# RECORDS TO PROCESS
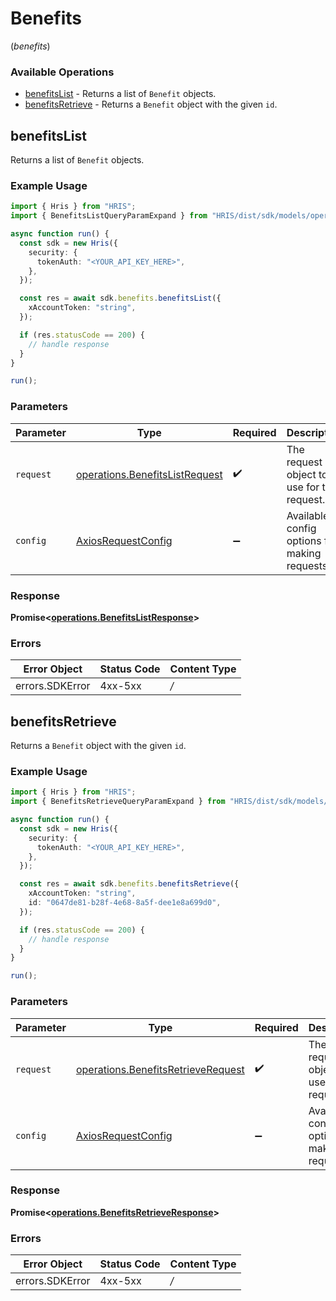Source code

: # Benefits
(*benefits*)

### Available Operations

* [benefitsList](#benefitslist) - Returns a list of `Benefit` objects.
* [benefitsRetrieve](#benefitsretrieve) - Returns a `Benefit` object with the given `id`.

## benefitsList

Returns a list of `Benefit` objects.

### Example Usage

```typescript
import { Hris } from "HRIS";
import { BenefitsListQueryParamExpand } from "HRIS/dist/sdk/models/operations";

async function run() {
  const sdk = new Hris({
    security: {
      tokenAuth: "<YOUR_API_KEY_HERE>",
    },
  });

  const res = await sdk.benefits.benefitsList({
    xAccountToken: "string",
  });

  if (res.statusCode == 200) {
    // handle response
  }
}

run();
```

### Parameters

| Parameter                                                                            | Type                                                                                 | Required                                                                             | Description                                                                          |
| ------------------------------------------------------------------------------------ | ------------------------------------------------------------------------------------ | ------------------------------------------------------------------------------------ | ------------------------------------------------------------------------------------ |
| `request`                                                                            | [operations.BenefitsListRequest](../../sdk/models/operations/benefitslistrequest.md) | :heavy_check_mark:                                                                   | The request object to use for the request.                                           |
| `config`                                                                             | [AxiosRequestConfig](https://axios-http.com/docs/req_config)                         | :heavy_minus_sign:                                                                   | Available config options for making requests.                                        |


### Response

**Promise<[operations.BenefitsListResponse](../../sdk/models/operations/benefitslistresponse.md)>**
### Errors

| Error Object    | Status Code     | Content Type    |
| --------------- | --------------- | --------------- |
| errors.SDKError | 4xx-5xx         | */*             |

## benefitsRetrieve

Returns a `Benefit` object with the given `id`.

### Example Usage

```typescript
import { Hris } from "HRIS";
import { BenefitsRetrieveQueryParamExpand } from "HRIS/dist/sdk/models/operations";

async function run() {
  const sdk = new Hris({
    security: {
      tokenAuth: "<YOUR_API_KEY_HERE>",
    },
  });

  const res = await sdk.benefits.benefitsRetrieve({
    xAccountToken: "string",
    id: "0647de81-b28f-4e68-8a5f-dee1e8a699d0",
  });

  if (res.statusCode == 200) {
    // handle response
  }
}

run();
```

### Parameters

| Parameter                                                                                    | Type                                                                                         | Required                                                                                     | Description                                                                                  |
| -------------------------------------------------------------------------------------------- | -------------------------------------------------------------------------------------------- | -------------------------------------------------------------------------------------------- | -------------------------------------------------------------------------------------------- |
| `request`                                                                                    | [operations.BenefitsRetrieveRequest](../../sdk/models/operations/benefitsretrieverequest.md) | :heavy_check_mark:                                                                           | The request object to use for the request.                                                   |
| `config`                                                                                     | [AxiosRequestConfig](https://axios-http.com/docs/req_config)                                 | :heavy_minus_sign:                                                                           | Available config options for making requests.                                                |


### Response

**Promise<[operations.BenefitsRetrieveResponse](../../sdk/models/operations/benefitsretrieveresponse.md)>**
### Errors

| Error Object    | Status Code     | Content Type    |
| --------------- | --------------- | --------------- |
| errors.SDKError | 4xx-5xx         | */*             |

# TASK TO CARRY OUT
Write out the material above once more, word for word. Images stay out.

# SOLVED EXERCISE
Source code

: # Benefits
(*benefits*)

### Available Operations

* [benefitsList](#benefitslist) - Returns a list of `Benefit` objects.
* [benefitsRetrieve](#benefitsretrieve) - Returns a `Benefit` object with the given `id`.

## benefitsList

Returns a list of `Benefit` objects.

### Example Usage

```typescript
import { Hris } from "HRIS";
import { BenefitsListQueryParamExpand } from "HRIS/dist/sdk/models/operations";

async function run() {
  const sdk = new Hris({
    security: {
      tokenAuth: "<YOUR_API_KEY_HERE>",
    },
  });

  const res = await sdk.benefits.benefitsList({
    xAccountToken: "string",
  });

  if (res.statusCode == 200) {
    // handle response
  }
}

run();
```

### Parameters

| Parameter                                                                            | Type                                                                                 | Required                                                                             | Description                                                                          |
| ------------------------------------------------------------------------------------ | ------------------------------------------------------------------------------------ | ------------------------------------------------------------------------------------ | ------------------------------------------------------------------------------------ |
| `request`                                                                            | [operations.BenefitsListRequest](../../sdk/models/operations/benefitslistrequest.md) | :heavy_check_mark:                                                                   | The request object to use for the request.                                           |
| `config`                                                                             | [AxiosRequestConfig](https://axios-http.com/docs/req_config)                         | :heavy_minus_sign:                                                                   | Available config options for making requests.                                        |


### Response

**Promise<[operations.BenefitsListResponse](../../sdk/models/operations/benefitslistresponse.md)>**
### Errors

| Error Object    | Status Code     | Content Type    |
| --------------- | --------------- | --------------- |
| errors.SDKError | 4xx-5xx         | */*             |

## benefitsRetrieve

Returns a `Benefit` object with the given `id`.

### Example Usage

```typescript
import { Hris } from "HRIS";
import { BenefitsRetrieveQueryParamExpand } from "HRIS/dist/sdk/models/operations";

async function run() {
  const sdk = new Hris({
    security: {
      tokenAuth: "<YOUR_API_KEY_HERE>",
    },
  });

  const res = await sdk.benefits.benefitsRetrieve({
    xAccountToken: "string",
    id: "0647de81-b28f-4e68-8a5f-dee1e8a699d0",
  });

  if (res.statusCode == 200) {
    // handle response
  }
}

run();
```

### Parameters

| Parameter                                                                                    | Type                                                                                         | Required                                                                                     | Description                                                                                  |
| -------------------------------------------------------------------------------------------- | -------------------------------------------------------------------------------------------- | -------------------------------------------------------------------------------------------- | -------------------------------------------------------------------------------------------- |
| `request`                                                                                    | [operations.BenefitsRetrieveRequest](../../sdk/models/operations/benefitsretrieverequest.md) | :heavy_check_mark:                                                                           | The request object to use for the request.                                                   |
| `config`                                                                                     | [AxiosRequestConfig](https://axios-http.com/docs/req_config)                                 | :heavy_minus_sign:                                                                           | Available config options for making requests.                                                |


### Response

**Promise<[operations.BenefitsRetrieveResponse](../../sdk/models/operations/benefitsretrieveresponse.md)>**
### Errors

| Error Object    | Status Code     | Content Type    |
| --------------- | --------------- | --------------- |
| errors.SDKError | 4xx-5xx         | */*             |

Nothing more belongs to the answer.